Adélia Kashiwani - Salteña boliviana no Triângulo


Adélia Kashiwani - Salteña boliviana no Triângulo - Gente de Opinião

A entrevista que vocês irão acompanhar, foi solicitada pela leitora Sandra Kashywaki uma rondoniense de Porto Velho que reside na Suécia exatamente em Estocolmo (Stockholm). “Minha mãe, Adélia Kashivani da Silva, imigrante boliviana, residente no bairro do Triangulo, funcionaria da extinta LBA e depois da Funasa. Que tal saber um pouquinho da nossa história?”. No feriado de Corpus Christi batemos na porta da casa da dona Adélia situada a Rua Rio Machado, bem ao lado do campo de futebol e entre histórias sobre a Baixa da União, Boi Bumbá e Quadrilha e até sobre receita da verdadeira saltenha boliviana. “Aqui ninguém faz a verdadeira saltenha boliviana”. Ficamos sabendo que dona Adélia nasceu na localidade boliviana de Cachoeira Esperança. “Cachoeira Esperança tinha um hospital que era referencia, não apenas na Bolívia, mas, em cidades brasileiras também” e veio para Porto Velho com 18 anos, casou e por aqui ficou até hoje. Sempre sorrindo dona Adélia foi nos contando passagens da sua vida.

E N T R E V I S T A

Zk – Pelo sotaque a senhora não é brasileira. É de onde?

Adélia – Nasci na Bolívia e vim para Porto Velho com 18 anos de idade, logo que cheguei aqui casei. Meu marido era jogador de futebol. Cheguei aqui no dia 4 de abril de 1958 e no dia 25 de julho casei com o Francisco Gomes da Silva mais conhecido como Apolônio. Foi amor à primeira vista. No ano seguinte tive meu primeiro filho. Na realidade tivemos sete filhos dos quais quatro estão vivos: Edson, Sandro, Neuma e a Sandra.
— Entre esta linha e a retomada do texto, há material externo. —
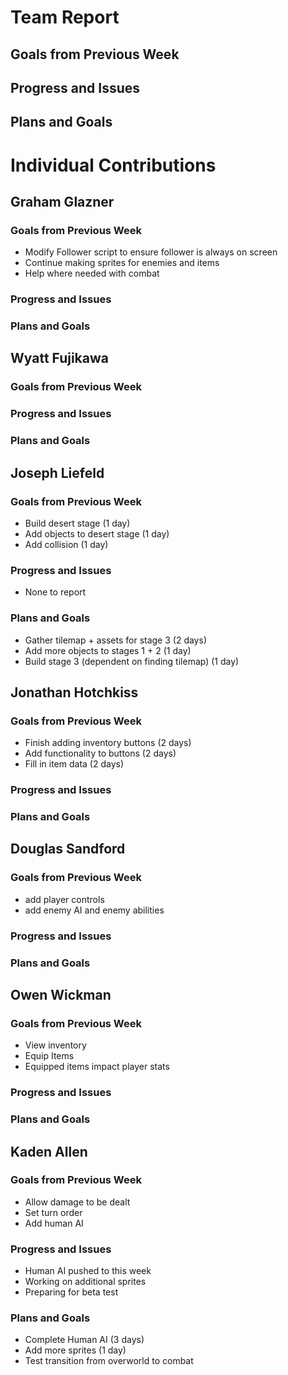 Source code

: # Team Report

## Goals from Previous Week


## Progress and Issues


## Plans and Goals


# Individual Contributions

## Graham Glazner

### Goals from Previous Week
* Modify Follower script to ensure follower is always on screen
* Continue making sprites for enemies and items
* Help where needed with combat
### Progress and Issues

### Plans and Goals

## Wyatt Fujikawa

### Goals from Previous Week

  
### Progress and Issues


### Plans and Goals


## Joseph Liefeld

### Goals from Previous Week
* Build desert stage (1 day)
* Add objects to desert stage (1 day)
* Add collision (1 day)

### Progress and Issues
* None to report

### Plans and Goals
* Gather tilemap + assets for stage 3 (2 days)
* Add more objects to stages 1 + 2 (1 day)
* Build stage 3 (dependent on finding tilemap) (1 day)

## Jonathan Hotchkiss

### Goals from Previous Week
* Finish adding inventory buttons (2 days)
* Add functionality to buttons (2 days)
* Fill in item data (2 days)

### Progress and Issues


### Plans and Goals


## Douglas Sandford
### Goals from Previous Week
* add player controls
* add enemy AI and enemy abilities
  
### Progress and Issues


### Plans and Goals


## Owen Wickman
### Goals from Previous Week
* View inventory
* Equip Items
* Equipped items impact player stats

### Progress and Issues

### Plans and Goals





## Kaden Allen

### Goals from Previous Week
* Allow damage to be dealt
* Set turn order
* Add human AI
### Progress and Issues
* Human AI pushed to this week
* Working on additional sprites
* Preparing for beta test
### Plans and Goals
* Complete Human AI (3 days)
* Add more sprites (1 day)
* Test transition from overworld to combat
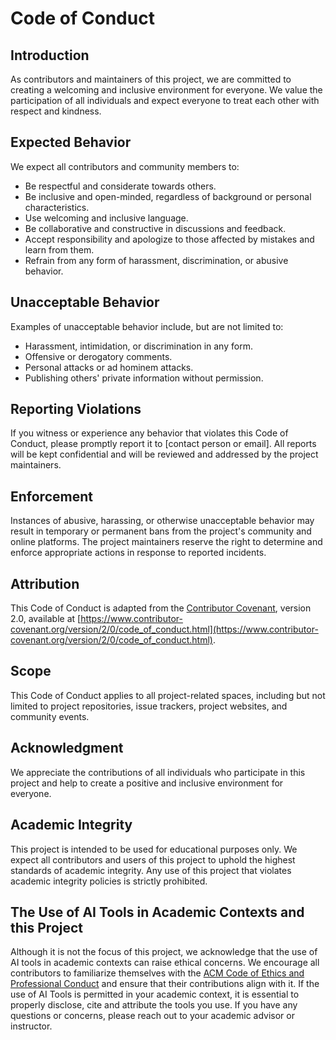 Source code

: # Code of Conduct

## Introduction

As contributors and maintainers of this project, we are committed to creating a welcoming and inclusive environment for everyone. We value the participation of all individuals and expect everyone to treat each other with respect and kindness.

## Expected Behavior

We expect all contributors and community members to:

- Be respectful and considerate towards others.
- Be inclusive and open-minded, regardless of background or personal characteristics.
- Use welcoming and inclusive language.
- Be collaborative and constructive in discussions and feedback.
- Accept responsibility and apologize to those affected by mistakes and learn from them.
- Refrain from any form of harassment, discrimination, or abusive behavior.

## Unacceptable Behavior

Examples of unacceptable behavior include, but are not limited to:

- Harassment, intimidation, or discrimination in any form.
- Offensive or derogatory comments.
- Personal attacks or ad hominem attacks.
- Publishing others' private information without permission.

## Reporting Violations

If you witness or experience any behavior that violates this Code of Conduct, please promptly report it to [contact person or email]. All reports will be kept confidential and will be reviewed and addressed by the project maintainers.

## Enforcement

Instances of abusive, harassing, or otherwise unacceptable behavior may result in temporary or permanent bans from the project's community and online platforms. The project maintainers reserve the right to determine and enforce appropriate actions in response to reported incidents.

## Attribution

This Code of Conduct is adapted from the [Contributor Covenant](https://www.contributor-covenant.org), version 2.0, available at [https://www.contributor-covenant.org/version/2/0/code_of_conduct.html](https://www.contributor-covenant.org/version/2/0/code_of_conduct.html).

## Scope

This Code of Conduct applies to all project-related spaces, including but not limited to project repositories, issue trackers, project websites, and community events.

## Acknowledgment

We appreciate the contributions of all individuals who participate in this project and help to create a positive and inclusive environment for everyone.

## Academic Integrity

This project is intended to be used for educational purposes only. We expect all contributors and users of this project to uphold the highest standards of academic integrity. Any use of this project that violates academic integrity policies is strictly prohibited.

## The Use of AI Tools in Academic Contexts and this Project

Although it is not the focus of this project, we acknowledge that the use of AI tools in academic contexts can raise ethical concerns. We encourage all contributors to familiarize themselves with the [ACM Code of Ethics and Professional Conduct](https://www.acm.org/code-of-ethics) and ensure that their contributions align with it. If the use of AI Tools is permitted in your academic context, it is essential to properly disclose, cite and attribute the tools you use. If you have any questions or concerns, please reach out to your academic advisor or instructor.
Zk – A senhora veio fazer o que em Porto Velho?

Adélia – Vim a passeio com uma prima e fiquei. A viagem de trem de Guajará Mirim pra cá era muita divertida, embora a gente se queimasse um pouco, porque a locomotiva vinha na frente e as faíscas caiam em cima da gente que vinha nos vagões de passageiros. Essa minha prima já morava aqui há muitos anos. Quando disse que iria casar ela ficou braba, deixou até de falar comigo.

Zk – Pelas informações que chegaram da Suécia a senhora trabalhou por muitos anos na LBA. Como foi sua contratação?

Adélia – Entrei pra LBA em 1976. Antes disso batalhei muito, lavei roupa pra fora, costurava. A família Guimarães foi minha freguesa de costura. Fazia desde o enxoval do nascimento até a fase adulta. Também costurei muito para a família do Manelão, a Rita, Conceição, Socorro e até roupa pra ele cheguei a costurar.

Zk – E a LBA?

Adélia – Acontece que a LBA oferecia cursos de corte e costura, culinária e tantos outros e eu me matriculei. Como fui uma boa aluna eles me aproveitaram e então fui contratada como instrutora. A superintendente da LBA em Rondônia solicitou ao governo federal a inclusão de duas instrutoras no quadro da LBA e nós éramos seis e a minha chefa que era a dona Cláudia Rosa me escolheu e então passei para o quadro efetivo.

Zk – Quando a LBA foi extinta a senhora foi transferida para qual órgão?

Adélia – Fui para a Fundação Nacional de Saúde – FUNASA.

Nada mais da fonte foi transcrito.